Anarchist, where are you seeing 8:1 compression? BC4/5 are for normal maps & such, BC6 is for HDR textures and is only 6:1, and BC7 is for LDR textures and is 3:1 for RGB and 4:1 for RGBA. The only thing that compresses 8:1 is BC1, and it's old-school S3TC which means it only takes integer textures, so that's 8:1 for an R8G8B8A8 texture.
I had thought the HDR textures were compressed 8:1, thanks for pointing that out:)

But since lossless texture compression would kill performance it will probably never happen. The average lossless compression ratio would probably be ~8:5 and that's only 40% as much as 4:1. So it would on average, take up 2.5 as much RAM and require GPUs to be capable of much higher fillrate.
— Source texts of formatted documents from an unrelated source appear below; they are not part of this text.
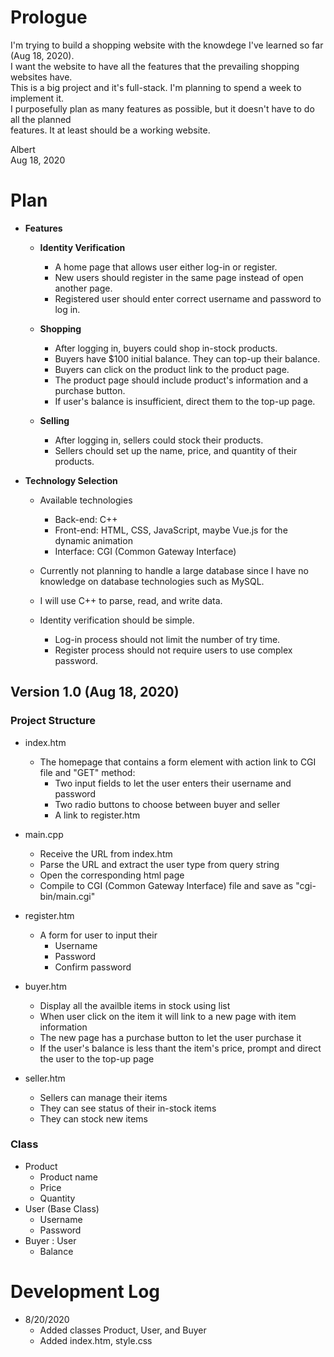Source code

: # Prologue

I'm trying to build a shopping website with the knowdege I've learned so far (Aug 18, 2020).<br>
I want the website to have all the features that the prevailing shopping websites have.<br>
This is a big project and it's full-stack. I'm planning to spend a week to implement it.<br>
I purposefully plan as many features as possible, but it doesn't have to do all the planned <br>
features. It at least should be a working website.<br>

Albert<br>
Aug 18, 2020

# Plan

- **Features**

  - **Identity Verification**
      - A home page that allows user either log-in or register.
      - New users should register in the same page instead of open another page.
      - Registered user should enter correct username and password to log in.

  - **Shopping**
      - After logging in, buyers could shop in-stock products.
      - Buyers have $100 initial balance. They can top-up their balance.
      - Buyers can click on the product link to the product page.
      - The product page should include product's information and a purchase button.
      - If user's balance is insufficient, direct them to the top-up page.

  - **Selling**
    - After logging in, sellers could stock their products.
    - Sellers chould set up the name, price, and quantity of their products.

- **Technology Selection**

  - Available technologies
    - Back-end: C++
    - Front-end: HTML, CSS, JavaScript, maybe Vue.js for the dynamic animation
    - Interface: CGI (Common Gateway Interface)

  - Currently not planning to handle a large database since I have no knowledge on database
    technologies such as MySQL.
  
  - I will use C++ to parse, read, and write data.

  - Identity verification should be simple.
    - Log-in process should not limit the number of try time.
    - Register process should not require users to use complex password.

## Version 1.0 (Aug 18, 2020)
### Project Structure

- index.htm
  - The homepage that contains a form element with action link to CGI file and "GET" method:
    - Two input fields to let the user enters their username and password
    - Two radio buttons to choose between buyer and seller
    - A link to register.htm

- main.cpp
  - Receive the URL from index.htm
  - Parse the URL and extract the user type from query string
  - Open the corresponding html page
  - Compile to CGI (Common Gateway Interface) file and save as "cgi-bin/main.cgi"

- register.htm
  - A form for user to input their 
    - Username
    - Password
    - Confirm password

- buyer.htm
  - Display all the availble items in stock using list
  - When user click on the item it will link to a new page with item information
  - The new page has a purchase button to let the user purchase it
  - If the user's balance is less thant the item's price, prompt and direct the user to the top-up page

- seller.htm
  - Sellers can manage their items
  - They can see status of their in-stock items
  - They can stock new items

### Class
- Product
  - Product name
  - Price
  - Quantity
- User (Base Class)
  - Username
  - Password
- Buyer : User
  - Balance

# Development Log

- 8/20/2020
  - Added classes Product, User, and Buyer
  - Added index.htm, style.css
Still, I always prefer less detail and no artifacts than more detail and artifacts.
 

ViRGE

Elite Member, Moderator Emeritus
Oct 9, 1999
31,516
167
106
I had thought the HDR textures were compressed 8:1, thanks for pointing that out:)

But since lossless texture compression would kill performance it will probably never happen. The average lossless compression ratio would probably be ~8:5 and that's only 40% as much as 4:1. So it would on average, take up 2.5 as much RAM and require GPUs to be capable of much higher fillrate. Still, I always prefer less detail and no artifacts than more detail and artifacts.
Actually the fillrate wouldn't be any different. The textures have to be decompressed before processing, so the number of texels processed remains the same. The penalty would be storing the relatively larger textures, and the memory bandwidth needed to work with them.